This is a newsworthy isolated incident. It's newsworthy because of the ridiculous stance of the principal.

Can we talk about France's stance on hijabs in school?

[-] canuckkat@lemmy.world 32 points 1 year ago

Not isolated at all. Black kids (especially girls) get targeted all the time. It's usually ignored or doesn't make the news.

[-] Neon@lemmy.world 25 points 1 year ago

Can we talk about France’s stance on hijabs in school?

lmao, what?

ANY religious clothing is banned in France. This isn't Discriminatory, as it applies to Christians, Buddhists, Hindus etc just as it does to Muslims.

Maybe actually inform yourself before you start with whataboutism?

[-] DragonTypeWyvern@literature.cafe 14 points 1 year ago* (last edited 1 year ago)

The law in its majestic equality forbids Christian, Atheist, and Muslim alike to pray facing Mecca, to wear hijabs, or dresses that look a little too "ethnic."

[-] Neon@lemmy.world 6 points 1 year ago

Bro, did you read my Comment? ANY religious Activity or Clothing is banned, no matter which Religion these Activities come from. Stop trying to somehow shoehorn discrimination into this.

[-] Trainguyrom@reddthat.com 13 points 1 year ago* (last edited 1 year ago)

That's literally how every discriminatory law in a country with protections against descrimination works. It bans anyone from doing something that primarily is done by the group you're trying to target.

In states like Georgia where lots of black churches assist their congregation with overcoming the hurdles republicans set in place to make it harder for black and brown people to vote they ban religious organizations from assisting in the exact ways the black churches were assisting. Voter ID laws disproportionately affect poor and minority voters who often have difficulty obtaining and maintaining a current ID and often don't drive at all due to the high cost of car ownership. These laws don't explicitly state "people with dark skin aren't allowed to vote" but surpressing black voters is both the goal and effect of these laws

If you literally write "no hijabs" the law will be struck down in a heartbeat, so instead they write a law that says "no religious clothing" because what religious clothing do people wear? Hijabs.
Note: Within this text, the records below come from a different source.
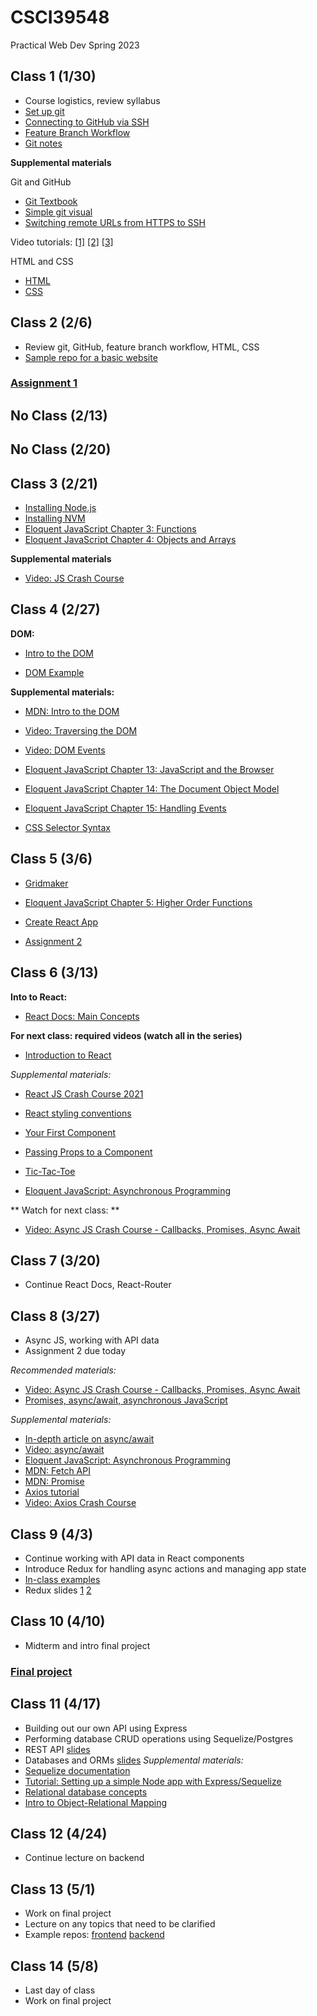 # CSCI39548
Practical Web Dev Spring 2023

## Class 1 (1/30)
- Course logistics, review syllabus
- [Set up git](https://docs.github.com/en/github/getting-started-with-github/set-up-git)
- [Connecting to GitHub via SSH](https://docs.github.com/en/github/authenticating-to-github/connecting-to-github-with-ssh/about-ssh)
- [Feature Branch Workflow](https://www.atlassian.com/git/tutorials/comparing-workflows/feature-branch-workflow)
- [Git notes](https://docs.google.com/document/d/1IiKHX0lIk7n_AlNIttbD1d1ICukPVodbYmWj0IaCSPE/edit?usp=sharing)

**Supplemental materials**

Git and GitHub
- [Git Textbook](https://git-scm.com/book/en/v2)
- [Simple git visual](https://rogerdudler.github.io/git-guide/)
- [Switching remote URLs from HTTPS to SSH](https://docs.github.com/en/get-started/getting-started-with-git/managing-remote-repositories#switching-remote-urls-from-https-to-ssh)

Video tutorials:
  [[1]](https://www.youtube.com/watch?v=HVsySz-h9r4&t=443s&ab_channel=CoreySchafer)
  [[2]](https://www.youtube.com/watch?v=SWYqp7iY_Tc&ab_channel=TraversyMedia)
  [[3]](https://www.youtube.com/watch?v=DVRQoVRzMIY&ab_channel=TechWithTim)
  
HTML and CSS
- [HTML](https://www.w3schools.com/html/default.asp)
- [CSS](https://www.w3schools.com/css/default.asp)

## Class 2 (2/6)
- Review git, GitHub, feature branch workflow, HTML, CSS
- [Sample repo for a basic website](https://github.com/mtlynch3/a_website)
### [Assignment 1](https://docs.google.com/document/d/1nLtficZ5apb5vefxccO2QRNuw7-3exCoFrcGaj4ukX0/edit?usp=sharing)

## No Class (2/13)

## No Class (2/20)

## Class 3 (2/21)

- [Installing Node.js](https://nodejs.org/en/download/package-manager/)
- [Installing NVM](https://github.com/nvm-sh/nvm#important-notes)
- [Eloquent JavaScript Chapter 3: Functions](http://eloquentjavascript.net/03_functions.html)
- [Eloquent JavaScript Chapter 4: Objects and Arrays](http://eloquentjavascript.net/04_data.html)

**Supplemental materials**
- [Video: JS Crash Course](https://www.youtube.com/watch?v=hdI2bqOjy3c&ab_channel=TraversyMedia)

## Class 4 (2/27)

**DOM:**

- [Intro to the DOM](https://www.youtube.com/watch?v=l-0nPnSvbX8)

- [DOM Example](https://gist.github.com/mtlynch3/3af5f8dd1a800a3167f8c3a3b9d36bec)

**Supplemental materials:**

- [MDN: Intro to the DOM](https://developer.mozilla.org/en-US/docs/Web/API/Document_Object_Model/Introduction)

- [Video: Traversing the DOM](https://www.youtube.com/watch?v=8LWQNnVAMh4)

- [Video: DOM Events](https://www.youtube.com/watch?v=QE1YQnhntgw)

- [Eloquent JavaScript Chapter 13: JavaScript and the Browser](http://eloquentjavascript.net/13_browser.html)

- [Eloquent JavaScript Chapter 14: The Document Object Model](http://eloquentjavascript.net/14_dom.html)

- [Eloquent JavaScript Chapter 15: Handling Events](http://eloquentjavascript.net/15_event.html)

- [CSS Selector Syntax](https://www.w3schools.com/cssref/css_selectors.asp)

## Class 5 (3/6)

- [Gridmaker](https://gist.github.com/mtlynch3/5f1f86199a3ddb12d137f9d2fe8d1900)

- [Eloquent JavaScript Chapter 5: Higher Order Functions](http://eloquentjavascript.net/05_higher_order.html)

- [Create React App](https://reactjs.org/docs/create-a-new-react-app.html#create-react-app)

- [Assignment 2](https://docs.google.com/document/d/1_XkhDbpYbetTaquLDlagyHvUQZ2SmAJq3lm17w9PdqU/edit?usp=sharing)

## Class 6 (3/13)

**Into to React:**

- [React Docs: Main Concepts](https://reactjs.org/docs/hello-world.html)

**For next class: required videos (watch all in the series)**

- [Introduction to React](https://www.youtube.com/watch?v=FRjlF74_EZk&list=PLruo2gSoqleiMVEIqmvZkIpFEN_TPt0hR)

_Supplemental materials:_

- [React JS Crash Course 2021](https://www.youtube.com/watch?v=w7ejDZ8SWv8&ab_channel=TraversyMedia)

- [React styling conventions](https://github.com/airbnb/javascript/tree/master/react)

- [Your First Component](https://beta.reactjs.org/learn/your-first-component)
- [Passing Props to a Component](https://beta.reactjs.org/learn/passing-props-to-a-component)
- [Tic-Tac-Toe](https://beta.reactjs.org/learn/tutorial-tic-tac-toe)
- [Eloquent JavaScript: Asynchronous Programming](https://eloquentjavascript.net/11_async.html)

** Watch for next class: **

- [Video: Async JS Crash Course - Callbacks, Promises, Async Await](https://www.youtube.com/watch?v=PoRJizFvM7s&ab_channel=TraversyMedia)

## Class 7 (3/20)

- Continue React Docs, React-Router

## Class 8 (3/27)

- Async JS, working with API data
- Assignment 2 due today

_Recommended materials:_

- [Video: Async JS Crash Course - Callbacks, Promises, Async Await](https://www.youtube.com/watch?v=PoRJizFvM7s&ab_channel=TraversyMedia)
- [Promises, async/await, asynchronous JavaScript](https://javascript.info/async)

_Supplemental materials:_

- [In-depth article on async/await](https://blog.bitsrc.io/understanding-javascript-async-and-await-with-examples-a010b03926ea)
- [Video: async/await](https://www.youtube.com/watch?v=vn3tm0quoqE&t=170s)
- [Eloquent JavaScript: Asynchronous Programming](https://eloquentjavascript.net/11_async.html)
- [MDN: Fetch API](https://developer.mozilla.org/en-US/docs/Web/API/Fetch_API)
- [MDN: Promise](https://developer.mozilla.org/en-US/docs/Web/JavaScript/Reference/Global_Objects/Promise)
- [Axios tutorial](http://zetcode.com/javascript/axios/)
- [Video: Axios Crash Course](https://www.youtube.com/watch?v=6LyagkoRWYA)

## Class 9 (4/3)

- Continue working with API data in React components
- Introduce Redux for handling async actions and managing app state
- [In-class examples](https://github.com/mtlynch3/react-examples)
- Redux slides [1](https://drive.google.com/file/d/1T4kvykmcM2MvKvnExjopJv2i4cOjZw1O/view) [2](https://drive.google.com/file/d/1CWDPOigoVDwZDc4iLEpJMJ7MN42cT3qI/view)

## Class 10 (4/10)

- Midterm and intro final project

### [Final project](https://docs.google.com/document/d/1ioCrS7uzKSkH8d-L04xMeHsq5GbkiAfwPNyLUoqrb04/edit?usp=sharing)

## Class 11 (4/17)

- Building out our own API using Express
- Performing database CRUD operations using Sequelize/Postgres
- REST API [slides](https://drive.google.com/file/d/1ijx6JmRUiiDI9AlPyZewh18GPgim4GJ1/view)
- Databases and ORMs [slides](https://drive.google.com/file/d/1uuGYZ-ag-NXMTLt1yp63mIdsGp_mYAWJ/view)
_Supplemental materials:_
- [Sequelize documentation](https://sequelize.org/master/)
- [Tutorial: Setting up a simple Node app with Express/Sequelize](https://www.youtube.com/watch?v=bOHysWYMZM0&ab_channel=TraversyMedia)
- [Relational database concepts](https://www.youtube.com/watch?v=NvrpuBAMddw)
- [Intro to Object-Relational Mapping](https://www.youtube.com/watch?v=dHQ-I7kr_SY)

## Class 12 (4/24)
- Continue lecture on backend

## Class 13 (5/1)
- Work on final project
- Lecture on any topics that need to be clarified
- Example repos: [frontend](https://github.com/mtlynch3/final-frontend) [backend](https://github.com/mtlynch3/final-backend)

## Class 14 (5/8)
- Last day of class
- Work on final project
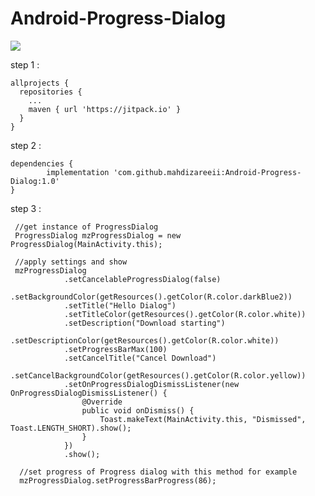 # Android-Progress-Dialog
[![](https://jitpack.io/v/mahdizareeii/Android-Progress-Dialog.svg)](https://jitpack.io/#mahdizareeii/Android-Progress-Dialog)

step 1 :

    allprojects {
      repositories {
        ...
        maven { url 'https://jitpack.io' }
      }
    }
    
step 2 :

    dependencies {
            implementation 'com.github.mahdizareeii:Android-Progress-Dialog:1.0'
    }
    

step 3 :
     
     //get instance of ProgressDialog 
     ProgressDialog mzProgressDialog = new ProgressDialog(MainActivity.this);

     //apply settings and show
     mzProgressDialog
                .setCancelableProgressDialog(false)
                .setBackgroundColor(getResources().getColor(R.color.darkBlue2))
                .setTitle("Hello Dialog")
                .setTitleColor(getResources().getColor(R.color.white))
                .setDescription("Download starting")
                .setDescriptionColor(getResources().getColor(R.color.white))
                .setProgressBarMax(100)
                .setCancelTitle("Cancel Download")
                .setCancelBackgroundColor(getResources().getColor(R.color.yellow))
                .setOnProgressDialogDismissListener(new OnProgressDialogDismissListener() {
                    @Override
                    public void onDismiss() {
                        Toast.makeText(MainActivity.this, "Dismissed", Toast.LENGTH_SHORT).show();
                    }
                })
                .show();
                
      //set progress of Progress dialog with this method for example
      mzProgressDialog.setProgressBarProgress(86);
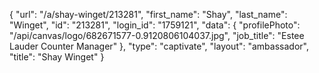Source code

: {
    "url": "\/a\/shay-winget\/213281",
    "first_name": "Shay",
    "last_name": "Winget",
    "id": "213281",
    "login_id": "1759121",
    "data": {
        "profilePhoto": "\/api\/canvas\/logo\/682671577-0.9120806104037.jpg",
        "job_title": "Estee Lauder Counter Manager"
    },
    "type": "captivate",
    "layout": "ambassador",
    "title": "Shay Winget"
}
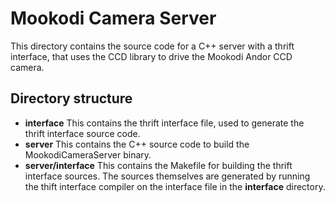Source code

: # Mookodi Camera Server

This directory contains the source code for a C++ server with a thrift interface, that uses the CCD library to drive the Mookodi Andor CCD camera.

## Directory structure

* **interface** This contains the thrift interface file, used to generate the thrift interface source code.
* **server** This contains the C++ source code to build the MookodiCameraServer binary.
* **server/interface** This contains the Makefile for building the thrift interface sources. The sources themselves are generated by running the thift interface compiler on the interface file in the **interface** directory.
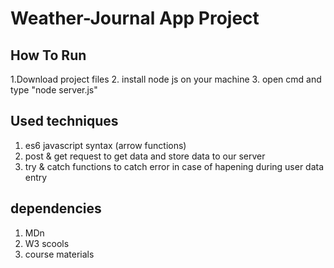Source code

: # Weather-Journal App Project

## How To Run 
1.Download project files 
2. install node js on your machine
3. open cmd and type "node server.js"

## Used techniques 
1. es6 javascript syntax (arrow functions)
2. post & get request to get data and store data to our server
3. try & catch functions to catch error in case of hapening during user data entry 

## dependencies 
1. MDn 
2. W3 scools
3. course materials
But I'm sure you already knew this, because you either have to be extremely dense or pretending to be extremely dense for the sake of supporting discrimination to make the argument that you did

[-] pascal@lemm.ee 2 points 1 year ago

So basically, all your post can be summarised into "we don't like democracy and blacks are not really people, but at least we're not France"?

My god I didn't know about the voter ID thing, that's Draconian!

[-] Trainguyrom@reddthat.com 1 points 1 year ago

I think you need to re-read the thread I had responded to. I was providing examples of racist laws that have painfully obvious goals without explicitly stating the racist part out loud.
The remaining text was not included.